Combinatory logic is very near to the requirement You pose. Every string (over the {K, S, #} alphabet) can be extended to a program. Thus, althogh Your requirement is not entirely fulfilled, but its straighforward weakening to prefix property is satisfied by combinatory logic.
Although these programs are syntactically correct, but they do not necessarily halt. That is not necessarily a problem: combinatory logic has originally been developed for investigating theoretical questions, not for a practical programming language (although can be used as such). Are non-halting combinatory logic "programs# interesting? Do they have at least a theoretical relevance? Of course some of them do! For example, Omega is a non-halting combinatory logic term, but it is subject of articles, book chapters, it has theroetical interestingness, thus we can say, it is meaningful.
Summary: if we regard combinatory logic over alphabet {K, S, #}, the we can say, every possible strings over this alphabet can be extended (as a prefix) to a syntactically correct combinatory logic program. Some of these won't halt, but even those who don't halt can be theoretically interesting, thus "meaningful" (e.g. Omega).
The answer TokenMacGuy provided is better than mine, becasue it approaches the poblem from a broader view, and also because Jot is inspired combinatory logic, thus TokenMacGuy's answer supercedes mine.
If by "correct" you mean syntactically, then certainly, yes.
http://en.wikipedia.org/wiki/One_instruction_set_computer
http://en.wikipedia.org/wiki/Whitespace_(programming_language)
etc
Turing-complete and "finishes in finite time" are not possible.
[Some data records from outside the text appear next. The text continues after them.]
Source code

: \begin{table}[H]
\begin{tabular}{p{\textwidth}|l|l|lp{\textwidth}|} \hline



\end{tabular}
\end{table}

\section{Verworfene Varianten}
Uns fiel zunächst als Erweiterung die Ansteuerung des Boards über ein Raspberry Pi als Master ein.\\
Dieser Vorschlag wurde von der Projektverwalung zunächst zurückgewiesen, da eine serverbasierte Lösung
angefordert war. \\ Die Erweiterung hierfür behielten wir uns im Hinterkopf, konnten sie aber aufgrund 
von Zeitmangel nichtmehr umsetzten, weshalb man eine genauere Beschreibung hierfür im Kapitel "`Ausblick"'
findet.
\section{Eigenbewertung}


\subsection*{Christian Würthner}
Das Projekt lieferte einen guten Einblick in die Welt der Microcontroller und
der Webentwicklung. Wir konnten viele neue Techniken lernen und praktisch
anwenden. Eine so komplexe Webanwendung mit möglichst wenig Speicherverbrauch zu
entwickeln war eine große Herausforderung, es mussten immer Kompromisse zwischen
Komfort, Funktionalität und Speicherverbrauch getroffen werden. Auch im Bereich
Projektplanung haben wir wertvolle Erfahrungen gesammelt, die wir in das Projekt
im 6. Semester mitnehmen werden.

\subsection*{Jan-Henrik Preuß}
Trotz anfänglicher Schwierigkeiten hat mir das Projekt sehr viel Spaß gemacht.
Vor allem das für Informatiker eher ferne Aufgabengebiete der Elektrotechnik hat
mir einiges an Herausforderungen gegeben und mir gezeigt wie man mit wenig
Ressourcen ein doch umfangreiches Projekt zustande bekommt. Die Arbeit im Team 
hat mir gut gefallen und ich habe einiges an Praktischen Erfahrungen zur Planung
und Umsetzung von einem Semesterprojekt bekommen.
Excerpt from wikipedia: http://en.wikipedia.org/wiki/Turing_completeness
"One important result from computability theory is that it is impossible in general to determine whether a program written in a Turing-complete language will continue executing forever or will stop within a finite period of time (see halting problem)."
What you are describing is essentially similar to a mapping from Godel number to original program. Briefly, the idea is that every program should be reducible to a unique integer, and you could use that to draw conclusions about the program, such as with some sort of oracle. One such mapping is the Jot language, which has only two operators, 1 and 0, and the first operator must be a 1.